[[ Dataset records, beginning ]]

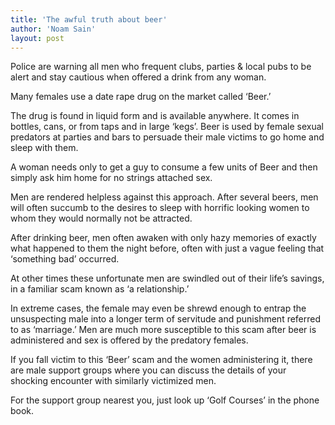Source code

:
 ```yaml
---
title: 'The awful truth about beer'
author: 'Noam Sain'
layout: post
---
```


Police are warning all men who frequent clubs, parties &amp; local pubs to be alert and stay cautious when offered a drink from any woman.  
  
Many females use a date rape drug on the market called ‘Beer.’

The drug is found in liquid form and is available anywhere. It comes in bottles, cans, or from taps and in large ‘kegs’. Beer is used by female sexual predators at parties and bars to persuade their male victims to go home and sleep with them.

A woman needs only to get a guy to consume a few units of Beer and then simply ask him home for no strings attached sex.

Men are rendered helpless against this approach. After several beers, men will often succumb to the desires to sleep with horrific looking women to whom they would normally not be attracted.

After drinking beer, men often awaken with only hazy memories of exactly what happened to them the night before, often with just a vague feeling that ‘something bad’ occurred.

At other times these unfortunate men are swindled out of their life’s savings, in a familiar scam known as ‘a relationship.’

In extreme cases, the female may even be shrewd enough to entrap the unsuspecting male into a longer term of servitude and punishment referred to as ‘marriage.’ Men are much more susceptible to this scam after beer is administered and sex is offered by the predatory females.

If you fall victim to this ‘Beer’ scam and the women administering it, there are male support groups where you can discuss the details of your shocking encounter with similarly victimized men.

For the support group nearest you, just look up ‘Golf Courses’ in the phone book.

[[ Dataset records, end ]]
[[ Dataset records, beginning ]]

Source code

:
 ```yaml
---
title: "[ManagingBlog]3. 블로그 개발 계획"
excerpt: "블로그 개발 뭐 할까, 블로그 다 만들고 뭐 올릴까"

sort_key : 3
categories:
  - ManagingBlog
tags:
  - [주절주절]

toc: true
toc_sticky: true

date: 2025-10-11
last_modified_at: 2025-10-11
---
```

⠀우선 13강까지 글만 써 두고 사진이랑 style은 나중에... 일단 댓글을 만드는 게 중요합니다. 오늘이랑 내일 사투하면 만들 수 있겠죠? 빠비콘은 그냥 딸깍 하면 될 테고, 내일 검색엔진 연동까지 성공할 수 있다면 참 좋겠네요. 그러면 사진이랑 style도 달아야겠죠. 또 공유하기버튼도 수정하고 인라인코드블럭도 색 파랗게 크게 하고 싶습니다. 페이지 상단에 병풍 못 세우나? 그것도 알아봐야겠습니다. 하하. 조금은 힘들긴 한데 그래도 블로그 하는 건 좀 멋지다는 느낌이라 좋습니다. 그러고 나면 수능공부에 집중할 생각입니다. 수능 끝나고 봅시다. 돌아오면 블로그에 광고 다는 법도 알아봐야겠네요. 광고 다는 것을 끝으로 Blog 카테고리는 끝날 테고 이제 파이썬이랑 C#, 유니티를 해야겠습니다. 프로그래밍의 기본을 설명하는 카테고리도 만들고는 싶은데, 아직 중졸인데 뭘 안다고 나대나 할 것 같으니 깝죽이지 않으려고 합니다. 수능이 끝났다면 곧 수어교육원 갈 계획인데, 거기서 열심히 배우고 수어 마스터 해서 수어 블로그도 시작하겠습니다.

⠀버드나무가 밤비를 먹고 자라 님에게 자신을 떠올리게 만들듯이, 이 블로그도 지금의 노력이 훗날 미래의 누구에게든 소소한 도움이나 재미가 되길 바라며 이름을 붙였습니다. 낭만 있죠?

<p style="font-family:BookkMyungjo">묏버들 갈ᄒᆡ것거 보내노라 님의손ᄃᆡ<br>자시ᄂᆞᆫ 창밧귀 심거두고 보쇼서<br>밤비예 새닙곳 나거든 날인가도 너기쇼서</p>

[[ Dataset records, end ]]

◆ **Aim of the exercise**: In the listing above, find the line containing "수어 블로그도 시작하겠습니다." and the line containing "나거든 날인가도 너기쇼서</p>", then quote both, plus every line between them, exactly as written.

◆ **Expected answer**:
⠀우선 13강까지 글만 써 두고 사진이랑 style은 나중에... 일단 댓글을 만드는 게 중요합니다. 오늘이랑 내일 사투하면 만들 수 있겠죠? 빠비콘은 그냥 딸깍 하면 될 테고, 내일 검색엔진 연동까지 성공할 수 있다면 참 좋겠네요. 그러면 사진이랑 style도 달아야겠죠. 또 공유하기버튼도 수정하고 인라인코드블럭도 색 파랗게 크게 하고 싶습니다. 페이지 상단에 병풍 못 세우나? 그것도 알아봐야겠습니다. 하하. 조금은 힘들긴 한데 그래도 블로그 하는 건 좀 멋지다는 느낌이라 좋습니다. 그러고 나면 수능공부에 집중할 생각입니다. 수능 끝나고 봅시다. 돌아오면 블로그에 광고 다는 법도 알아봐야겠네요. 광고 다는 것을 끝으로 Blog 카테고리는 끝날 테고 이제 파이썬이랑 C#, 유니티를 해야겠습니다. 프로그래밍의 기본을 설명하는 카테고리도 만들고는 싶은데, 아직 중졸인데 뭘 안다고 나대나 할 것 같으니 깝죽이지 않으려고 합니다. 수능이 끝났다면 곧 수어교육원 갈 계획인데, 거기서 열심히 배우고 수어 마스터 해서 수어 블로그도 시작하겠습니다.

⠀버드나무가 밤비를 먹고 자라 님에게 자신을 떠올리게 만들듯이, 이 블로그도 지금의 노력이 훗날 미래의 누구에게든 소소한 도움이나 재미가 되길 바라며 이름을 붙였습니다. 낭만 있죠?

<p style="font-family:BookkMyungjo">묏버들 갈ᄒᆡ것거 보내노라 님의손ᄃᆡ<br>자시ᄂᆞᆫ 창밧귀 심거두고 보쇼서<br>밤비예 새닙곳 나거든 날인가도 너기쇼서</p>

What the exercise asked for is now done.